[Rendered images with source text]
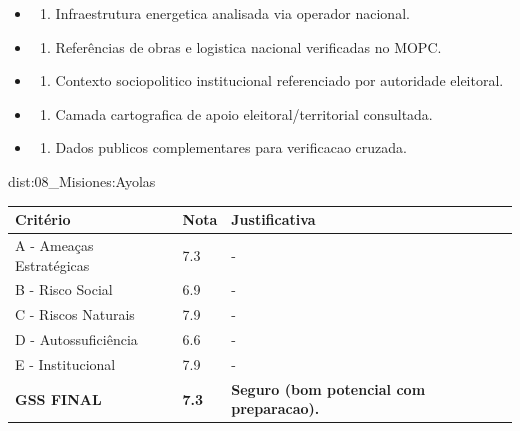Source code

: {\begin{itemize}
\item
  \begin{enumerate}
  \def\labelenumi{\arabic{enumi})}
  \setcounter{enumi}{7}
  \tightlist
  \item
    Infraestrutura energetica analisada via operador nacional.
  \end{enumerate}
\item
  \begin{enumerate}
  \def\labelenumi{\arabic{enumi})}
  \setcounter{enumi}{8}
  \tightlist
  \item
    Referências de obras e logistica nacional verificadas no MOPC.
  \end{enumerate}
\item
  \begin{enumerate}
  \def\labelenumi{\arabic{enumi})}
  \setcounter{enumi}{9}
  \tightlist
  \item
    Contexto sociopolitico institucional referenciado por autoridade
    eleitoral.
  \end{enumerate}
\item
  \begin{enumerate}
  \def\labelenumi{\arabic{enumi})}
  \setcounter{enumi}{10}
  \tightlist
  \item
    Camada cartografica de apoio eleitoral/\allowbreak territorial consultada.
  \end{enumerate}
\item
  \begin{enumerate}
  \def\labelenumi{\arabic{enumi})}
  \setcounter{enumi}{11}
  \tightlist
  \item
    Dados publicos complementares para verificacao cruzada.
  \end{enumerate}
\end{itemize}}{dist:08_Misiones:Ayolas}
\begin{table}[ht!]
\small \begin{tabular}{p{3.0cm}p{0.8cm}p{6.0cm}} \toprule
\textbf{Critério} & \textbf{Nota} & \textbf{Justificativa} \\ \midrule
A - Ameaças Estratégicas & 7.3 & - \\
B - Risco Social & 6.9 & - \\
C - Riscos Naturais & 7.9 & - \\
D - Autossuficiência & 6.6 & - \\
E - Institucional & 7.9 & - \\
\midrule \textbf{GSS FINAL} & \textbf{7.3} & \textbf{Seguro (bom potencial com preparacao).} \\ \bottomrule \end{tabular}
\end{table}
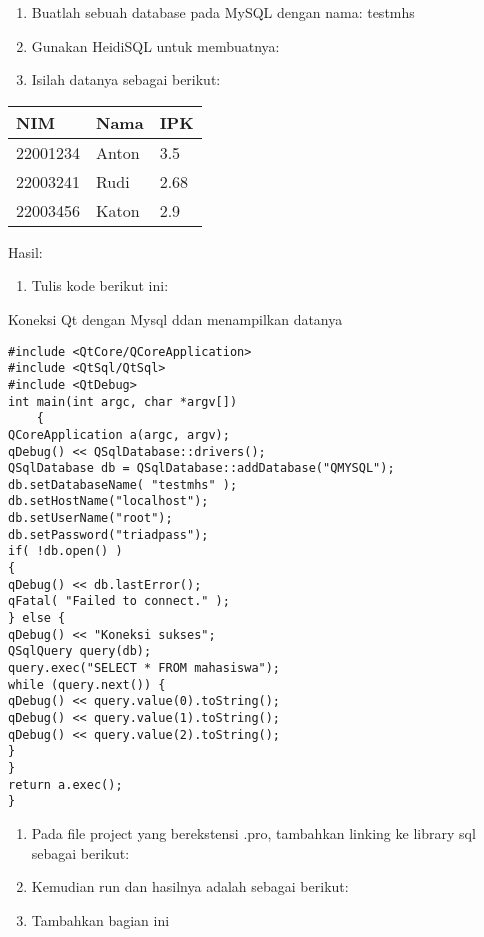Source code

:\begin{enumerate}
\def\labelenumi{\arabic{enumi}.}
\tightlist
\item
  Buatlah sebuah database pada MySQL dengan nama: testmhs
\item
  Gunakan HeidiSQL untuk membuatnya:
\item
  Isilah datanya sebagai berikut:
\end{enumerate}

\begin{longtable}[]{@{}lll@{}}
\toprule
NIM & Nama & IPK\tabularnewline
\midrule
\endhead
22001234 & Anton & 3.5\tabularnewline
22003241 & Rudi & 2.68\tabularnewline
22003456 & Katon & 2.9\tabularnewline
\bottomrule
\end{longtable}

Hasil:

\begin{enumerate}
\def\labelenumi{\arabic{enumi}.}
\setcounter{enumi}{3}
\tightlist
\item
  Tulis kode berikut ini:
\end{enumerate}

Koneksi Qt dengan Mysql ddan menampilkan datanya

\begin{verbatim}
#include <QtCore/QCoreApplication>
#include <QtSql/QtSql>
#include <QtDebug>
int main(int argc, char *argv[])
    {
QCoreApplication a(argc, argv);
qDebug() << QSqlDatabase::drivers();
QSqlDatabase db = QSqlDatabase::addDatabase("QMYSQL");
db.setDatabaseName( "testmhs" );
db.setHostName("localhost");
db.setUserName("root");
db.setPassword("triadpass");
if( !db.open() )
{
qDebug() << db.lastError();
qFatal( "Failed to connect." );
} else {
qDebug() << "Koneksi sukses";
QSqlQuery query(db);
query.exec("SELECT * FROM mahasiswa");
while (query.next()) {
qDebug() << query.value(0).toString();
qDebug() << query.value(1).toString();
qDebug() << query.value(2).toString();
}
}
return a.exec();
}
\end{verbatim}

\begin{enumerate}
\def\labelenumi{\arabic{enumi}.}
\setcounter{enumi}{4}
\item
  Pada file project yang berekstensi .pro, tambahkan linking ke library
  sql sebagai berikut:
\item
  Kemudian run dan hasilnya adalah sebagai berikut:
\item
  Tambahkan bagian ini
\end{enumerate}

---

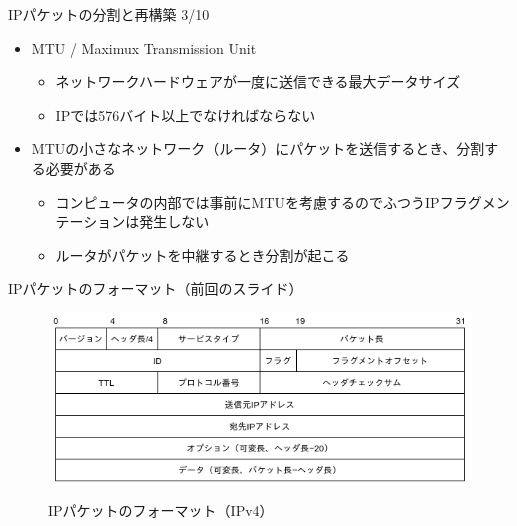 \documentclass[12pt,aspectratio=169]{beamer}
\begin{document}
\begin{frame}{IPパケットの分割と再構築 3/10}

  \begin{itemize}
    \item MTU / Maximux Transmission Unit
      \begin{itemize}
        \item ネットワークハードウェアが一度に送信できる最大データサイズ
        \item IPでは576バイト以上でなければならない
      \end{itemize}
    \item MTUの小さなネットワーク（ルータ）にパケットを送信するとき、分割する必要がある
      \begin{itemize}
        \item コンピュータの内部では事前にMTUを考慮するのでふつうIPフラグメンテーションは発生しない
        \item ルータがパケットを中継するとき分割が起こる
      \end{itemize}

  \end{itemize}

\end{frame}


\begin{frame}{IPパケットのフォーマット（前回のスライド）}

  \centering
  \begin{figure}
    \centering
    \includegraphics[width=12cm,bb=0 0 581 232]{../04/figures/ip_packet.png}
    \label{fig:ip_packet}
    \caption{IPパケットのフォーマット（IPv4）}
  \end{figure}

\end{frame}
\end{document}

--

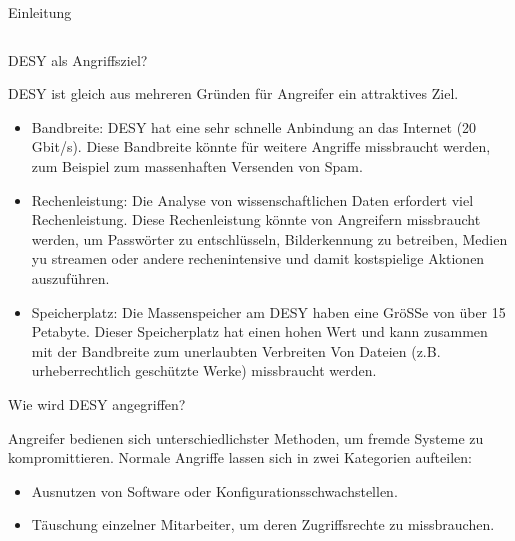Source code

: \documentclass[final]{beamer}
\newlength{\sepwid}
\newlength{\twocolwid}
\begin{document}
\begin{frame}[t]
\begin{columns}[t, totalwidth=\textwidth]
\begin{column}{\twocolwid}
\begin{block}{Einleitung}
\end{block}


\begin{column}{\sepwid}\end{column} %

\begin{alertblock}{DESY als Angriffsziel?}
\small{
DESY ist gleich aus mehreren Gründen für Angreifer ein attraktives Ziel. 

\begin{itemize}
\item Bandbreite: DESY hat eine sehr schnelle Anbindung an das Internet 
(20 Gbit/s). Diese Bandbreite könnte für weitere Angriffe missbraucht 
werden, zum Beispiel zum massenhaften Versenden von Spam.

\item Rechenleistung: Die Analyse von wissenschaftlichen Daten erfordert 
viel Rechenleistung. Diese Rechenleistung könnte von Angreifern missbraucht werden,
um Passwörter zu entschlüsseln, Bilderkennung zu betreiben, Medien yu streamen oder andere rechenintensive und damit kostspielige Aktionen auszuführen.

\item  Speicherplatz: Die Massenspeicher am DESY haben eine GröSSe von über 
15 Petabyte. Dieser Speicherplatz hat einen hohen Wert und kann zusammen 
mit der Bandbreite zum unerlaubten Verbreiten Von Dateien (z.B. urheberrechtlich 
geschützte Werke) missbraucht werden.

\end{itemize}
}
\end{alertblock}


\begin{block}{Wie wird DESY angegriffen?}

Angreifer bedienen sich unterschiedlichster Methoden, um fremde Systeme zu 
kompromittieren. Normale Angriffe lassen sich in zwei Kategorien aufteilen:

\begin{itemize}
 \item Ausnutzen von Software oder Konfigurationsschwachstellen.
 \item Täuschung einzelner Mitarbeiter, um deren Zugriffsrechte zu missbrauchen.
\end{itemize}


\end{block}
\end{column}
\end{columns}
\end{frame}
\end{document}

__How to complete this task__: Check every line of the data above for the string "eleitoral", and copy those that have it.

__Response to this task__:
    eleitoral.
    Camada cartografica de apoio eleitoral/\allowbreak territorial consultada.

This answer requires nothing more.